Speach - Documenting natural languages¶
Welcome to Speach’s documentation! Speach, formerly texttaglib, is a Python 3 library for managing, annotating, and converting natural language corpuses using popular formats (CoNLL, ELAN, Praat, CSV, JSON, SQLite, VTT, Audacity, TTL, TIG, ISF, etc.)
Main functions:
Text corpus management
Manipulating ELAN transcription files directly in ELAN Annotation Format (eaf)

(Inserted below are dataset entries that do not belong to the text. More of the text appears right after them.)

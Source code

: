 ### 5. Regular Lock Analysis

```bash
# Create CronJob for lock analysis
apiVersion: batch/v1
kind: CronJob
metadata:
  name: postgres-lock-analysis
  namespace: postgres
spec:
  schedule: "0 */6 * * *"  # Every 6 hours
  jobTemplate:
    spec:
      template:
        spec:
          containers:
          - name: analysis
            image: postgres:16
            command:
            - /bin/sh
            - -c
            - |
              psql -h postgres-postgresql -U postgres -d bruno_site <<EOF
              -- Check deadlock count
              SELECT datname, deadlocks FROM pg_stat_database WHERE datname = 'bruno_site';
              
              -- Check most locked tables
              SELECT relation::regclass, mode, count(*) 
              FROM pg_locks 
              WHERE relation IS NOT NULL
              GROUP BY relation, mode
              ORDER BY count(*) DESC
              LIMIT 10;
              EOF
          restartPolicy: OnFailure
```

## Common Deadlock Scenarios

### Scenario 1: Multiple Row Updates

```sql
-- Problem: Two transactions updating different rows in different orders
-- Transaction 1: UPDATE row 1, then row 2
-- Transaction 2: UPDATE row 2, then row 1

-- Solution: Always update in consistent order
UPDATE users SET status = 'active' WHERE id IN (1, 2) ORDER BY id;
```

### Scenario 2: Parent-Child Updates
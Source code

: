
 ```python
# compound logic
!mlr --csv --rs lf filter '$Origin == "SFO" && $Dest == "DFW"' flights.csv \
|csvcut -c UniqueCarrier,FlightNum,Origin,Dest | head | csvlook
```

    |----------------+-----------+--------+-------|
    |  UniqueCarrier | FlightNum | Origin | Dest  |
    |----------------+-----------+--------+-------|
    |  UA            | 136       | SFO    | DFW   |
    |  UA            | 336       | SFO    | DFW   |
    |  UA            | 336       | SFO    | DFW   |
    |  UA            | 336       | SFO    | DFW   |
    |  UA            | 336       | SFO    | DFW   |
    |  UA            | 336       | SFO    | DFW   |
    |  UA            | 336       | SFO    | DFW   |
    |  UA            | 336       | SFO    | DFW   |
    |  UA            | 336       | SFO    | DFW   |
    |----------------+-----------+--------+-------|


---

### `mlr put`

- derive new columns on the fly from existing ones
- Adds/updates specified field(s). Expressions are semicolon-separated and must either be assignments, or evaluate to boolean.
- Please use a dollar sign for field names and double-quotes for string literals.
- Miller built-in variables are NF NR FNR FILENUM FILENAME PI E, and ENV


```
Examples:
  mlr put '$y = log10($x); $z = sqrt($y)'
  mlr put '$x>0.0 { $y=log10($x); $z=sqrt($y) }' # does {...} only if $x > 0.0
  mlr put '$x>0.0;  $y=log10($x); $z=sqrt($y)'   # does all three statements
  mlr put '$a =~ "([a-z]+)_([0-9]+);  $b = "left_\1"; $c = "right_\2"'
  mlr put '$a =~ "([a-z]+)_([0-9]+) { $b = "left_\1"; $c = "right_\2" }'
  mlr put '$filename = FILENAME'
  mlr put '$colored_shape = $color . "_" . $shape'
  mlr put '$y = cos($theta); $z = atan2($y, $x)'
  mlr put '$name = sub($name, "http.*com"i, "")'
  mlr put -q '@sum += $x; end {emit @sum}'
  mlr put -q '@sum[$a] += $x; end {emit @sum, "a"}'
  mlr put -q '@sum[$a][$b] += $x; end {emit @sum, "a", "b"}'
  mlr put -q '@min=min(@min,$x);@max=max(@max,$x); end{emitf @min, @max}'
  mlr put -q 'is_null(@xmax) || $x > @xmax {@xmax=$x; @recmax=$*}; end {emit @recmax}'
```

TIG - A human-friendly intelinear gloss format for linguistic documentation
Multiple storage formats (text files, JSON files, SQLite databases)
Contributors are welcome!
If you want to help developing speach
, please visit Contributing page.
Installation¶
Speach is availble on PyPI.
pip install speach
ELAN support¶
Speach can be used to extract annotations as well as metadata from ELAN transcripts, for example:
from speach import elan
# Test ELAN reader function in speach
eaf = elan.read_eaf('./test/data/test.eaf')
# accessing tiers & annotations
for tier in eaf:
print(f"{tier.ID} | Participant: {tier.participant} | Type: {tier.type_ref}")
for ann in tier:
print(f"{ann.ID.rjust(4, ' ')}. [{ann.from_ts} :: {ann.to_ts}] {ann.text}")
Speach also provides command line tools for processing EAF files.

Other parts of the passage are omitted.